Er spielte drauf an, dass er seinen Traumberuf Polizist, den er von frühster Kindheit an gehabt hatte, aufgegeben hatte, um BWL zu studieren.

„Ich weiß nicht, ob das mit uns noch Sinn macht, wenn du alles wofür wir gekämpft haben, aufgibst. Wenn dir auf einmal alles, was uns etwas bedeutet hat, unwichtig ist."

„Eric, du willst dich von mir trennen?"

Meine Stimme zitterte. Zuvor war noch alles so schön gewesen, ich hatte ihm meine Liebe erneut gestanden und er hatte sie erwidert!

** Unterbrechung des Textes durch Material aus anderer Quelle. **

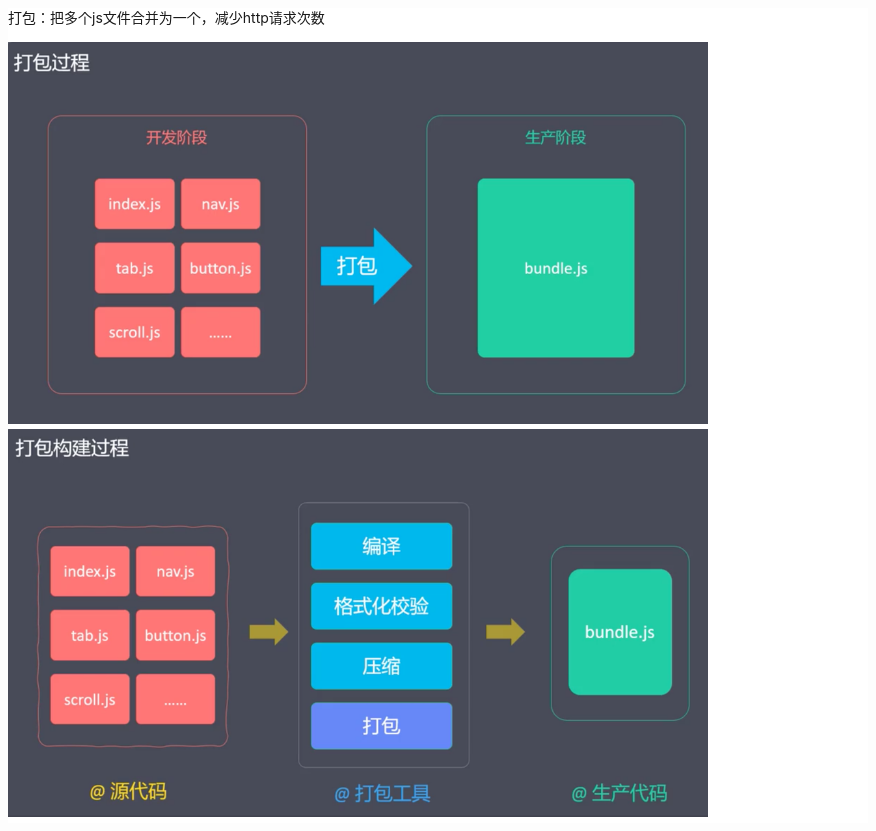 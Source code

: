 打包：把多个js文件合并为一个，减少http请求次数

<img src='./images/3.png' width='700'>

<img src='./images/4.png' width='700'>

„Nein, natürlich nicht, ich liebe dich doch. Aber denk' mal über meine Worte nach. Verbau' nicht leichtfertig deine Zukunft."

„Aber vielleicht wünsche ich mir etwas anderes. Vielleicht kann ich mich einfach nicht in 20 Jahren als Lektorin sehen."

„Schatz, das ist doch Unsinn und das weißt du genau. Genauso, wie du dir damals bei dem Heiratsantrag nicht sicher warst und ihn doch angenommen hast, wirst du auch deinen Job annehmen und mit ihm zufrieden sein."

Ich wollte ihm von der Bewerbung und dem Bewerbungsgespräch erzählen. Ich wollte wirklich. Doch dann zitterten seine Augen erneut und ich konnte nicht.

Meine Beziehung stand auf dem Spiel und ich wusste, dass es nur wieder Streit geben würde, wenn ich in der momentanen Situation Eric von der Bewerbung erzählen würde.

So nickte ich bloß und sagte mir, dass das mit dem mehrtägigen Auswahlverfahren eh nicht klappen würde.